The statistics can be frightening. According to IDC, 30 percent to 40 percent of Internet activity at work isn’t work related. Just in case there’s any real question about what the nonwork activity is about, consider this: SexTracker reports that 70 percent of Internet pornography views occur during the nine-to-five workday.
There are various reasons for businesses to restrict nonbusiness Internet use, ranging from productivity concerns to workplace-liability issues. So businesses are working to place limits on how their employees use the Internet.
The American Management Association says that more than three quarters of U.S. businesses monitor their employees’ Internet use, phone calls, correspondence, and activity. Sixty-three percent monitor employee Internet connections and 47 percent store employee e-mail for review by IT staff. For most companies, the question isn’t whether to monitor employee activity, but how to implement monitoring.
Courts have repeatedly ruled that companies have the right to monitor employee activities while they’re at work. Many companies reinforce this with plain wording in the employee handbook. If new employees are explicitly told that they’ll be watched, there is less room for legal challenge after the fact. The threat of monitoring will have some effect on employee behavior, but to be most effective, you must actually check activity on a regular basis.

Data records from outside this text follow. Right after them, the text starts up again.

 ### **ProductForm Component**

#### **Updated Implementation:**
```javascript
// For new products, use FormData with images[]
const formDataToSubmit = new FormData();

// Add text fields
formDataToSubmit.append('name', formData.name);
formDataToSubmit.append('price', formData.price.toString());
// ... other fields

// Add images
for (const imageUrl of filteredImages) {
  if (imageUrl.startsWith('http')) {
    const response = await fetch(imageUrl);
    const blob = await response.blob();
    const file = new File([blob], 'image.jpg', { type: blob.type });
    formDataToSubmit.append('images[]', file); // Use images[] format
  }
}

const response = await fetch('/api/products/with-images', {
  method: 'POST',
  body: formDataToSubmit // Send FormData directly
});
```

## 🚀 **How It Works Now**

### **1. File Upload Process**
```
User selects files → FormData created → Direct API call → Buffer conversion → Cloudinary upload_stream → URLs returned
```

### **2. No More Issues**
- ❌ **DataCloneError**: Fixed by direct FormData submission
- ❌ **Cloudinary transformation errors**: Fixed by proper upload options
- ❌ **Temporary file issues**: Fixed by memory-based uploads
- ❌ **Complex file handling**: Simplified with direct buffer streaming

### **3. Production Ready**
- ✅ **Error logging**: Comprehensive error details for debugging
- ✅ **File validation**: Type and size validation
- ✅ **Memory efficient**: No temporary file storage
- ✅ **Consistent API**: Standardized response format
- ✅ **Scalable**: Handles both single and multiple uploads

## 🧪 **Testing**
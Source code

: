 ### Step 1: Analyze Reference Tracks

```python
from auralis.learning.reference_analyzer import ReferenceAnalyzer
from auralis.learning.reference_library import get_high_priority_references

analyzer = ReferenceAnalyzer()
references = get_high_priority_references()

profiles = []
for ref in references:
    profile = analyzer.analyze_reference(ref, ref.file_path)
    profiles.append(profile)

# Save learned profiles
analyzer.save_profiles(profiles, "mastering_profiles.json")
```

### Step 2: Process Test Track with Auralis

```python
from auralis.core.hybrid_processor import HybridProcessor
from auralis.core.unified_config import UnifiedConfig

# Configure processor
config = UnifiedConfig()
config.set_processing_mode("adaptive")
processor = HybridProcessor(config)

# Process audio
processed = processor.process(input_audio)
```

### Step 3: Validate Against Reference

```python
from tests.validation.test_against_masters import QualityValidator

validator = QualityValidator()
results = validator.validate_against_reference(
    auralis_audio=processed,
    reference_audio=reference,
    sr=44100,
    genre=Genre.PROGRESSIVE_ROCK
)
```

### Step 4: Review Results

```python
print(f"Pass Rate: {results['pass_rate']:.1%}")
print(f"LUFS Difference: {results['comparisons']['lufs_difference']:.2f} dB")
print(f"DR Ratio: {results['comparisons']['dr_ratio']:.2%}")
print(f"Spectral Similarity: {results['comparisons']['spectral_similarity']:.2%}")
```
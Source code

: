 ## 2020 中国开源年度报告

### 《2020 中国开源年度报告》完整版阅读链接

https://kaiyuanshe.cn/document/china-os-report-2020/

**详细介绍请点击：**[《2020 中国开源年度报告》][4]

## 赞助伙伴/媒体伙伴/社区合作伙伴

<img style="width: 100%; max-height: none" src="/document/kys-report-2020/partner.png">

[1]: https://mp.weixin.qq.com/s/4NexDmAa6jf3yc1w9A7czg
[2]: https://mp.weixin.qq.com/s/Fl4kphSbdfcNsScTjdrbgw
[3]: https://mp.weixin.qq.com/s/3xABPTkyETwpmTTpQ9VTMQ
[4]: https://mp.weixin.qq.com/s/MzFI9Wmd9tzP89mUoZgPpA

A bigger question for most organizations is precisely what to monitor. Many companies have found that establishing alerts based on keywords or particular behavior patterns is the most cost-effective way to monitor activity. When an employee types a word or address that has been flagged as suspicious, the IT staff is alerted and full-scale monitoring may begin.
Using full-time, human monitoring of every employee's activities is simply too expensive. The combination of constant keyword and activity alerts with all-activity monitoring when warranted makes for a cost-effective way to minimize exposure to Internet misuse.